La sua prudenza era nota a tutti: durante le uscite richiamava sempre all’attenzione e alla sicurezza, invitando a non sottovalutare i passaggi più delicati. Proprio per questo, la tragedia appare ancora più difficile da accettare per chi lo conosceva.
Il dolore della comunità
Il Gruppo montagna Fiume Veneto, di cui Brusadin era presidente da due mandati, ha annullato l’assemblea annuale prevista per oggi. Troppo grande il dolore per affrontare qualsiasi appuntamento.
Profondo il cordoglio anche da parte del Cai Pordenone, che lo ha ricordato come una presenza preziosa e generosa: “Il suo modo di vivere la montagna, fatto di rispetto e responsabilità, resterà un esempio per tutti. Continueremo a camminare anche nel suo ricordo”.
Parole di vicinanza sono arrivate anche dal Comune di Pordenone, con l’assessore Emilio Badanai Scalzotto che ha espresso solidarietà alla famiglia, in particolare alla moglie Silvia Gallai, vicedirettrice di Confcommercio Pordenone, e alle due figlie.

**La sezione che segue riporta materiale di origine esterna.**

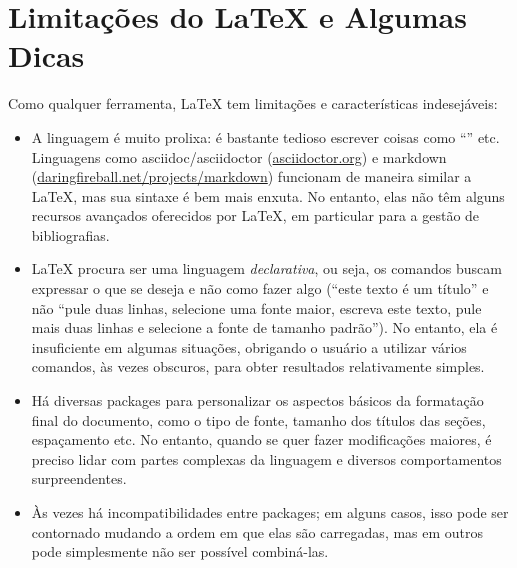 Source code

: \section{Limitações do \LaTeX{} e Algumas Dicas}
\label{sec:limitations}

Como qualquer ferramenta, \LaTeX{} tem limitações e características
indesejáveis:

\begin{itemize}
    \item A linguagem é muito prolixa: é bastante tedioso escrever
    coisas como ``'' etc. Linguagens
    como asciidoc/asciidoctor (\url{asciidoctor.org}) e markdown
    (\url{daringfireball.net/projects/markdown}) funcionam de
    maneira similar a \LaTeX{}, mas sua sintaxe é bem mais enxuta.
    No entanto, elas não têm alguns recursos avançados oferecidos
    por \LaTeX{}, em particular para a gestão de bibliografias.

    \item \LaTeX{} procura ser uma linguagem \emph{declarativa}, ou seja,
    os comandos buscam expressar o que se deseja e não como fazer algo
    (``este texto é um título'' e não ``pule duas linhas, selecione uma
    fonte maior, escreva este texto, pule mais duas linhas e selecione a
    fonte de tamanho padrão''). No entanto, ela é insuficiente em algumas
    situações, obrigando o usuário a utilizar vários comandos, às vezes
    obscuros, para obter resultados relativamente simples.

    \item Há diversas packages para personalizar os aspectos básicos
    da formatação final do documento, como o tipo de fonte, tamanho dos
    títulos das seções, espaçamento etc. No entanto, quando se quer
    fazer modificações maiores, é preciso lidar com partes complexas da
    linguagem e diversos comportamentos surpreendentes.

    \item Às vezes há incompatibilidades entre packages; em alguns casos,
    isso pode ser contornado mudando a ordem em que elas são carregadas,
    mas em outros pode simplesmente não ser possível combiná-las.


\end{itemize}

Anche l’Amministrazione comunale di Pordenone esprime profondo cordoglio per la tragica scomparsa di Stefano Brusadin. “Come assessore al Commercio – esprime l’Assessore Emilio Badanai Scalzotto – desidero manifestare la mia sincera vicinanza a Silvia Gallai, vicedirettrice di Confcommercio di Pordenone, alle sue due figlie e a tutta la famiglia.
La notizia drammatica ha colpito l’intera comunità economica e cittadina. A nome mio e della nostra Amministrazione Comunale, unendomi al cordoglio di Confcommercio, rivolgo un pensiero e un abbraccio alla famiglia che si trova ad affrontare una perdita così grande”.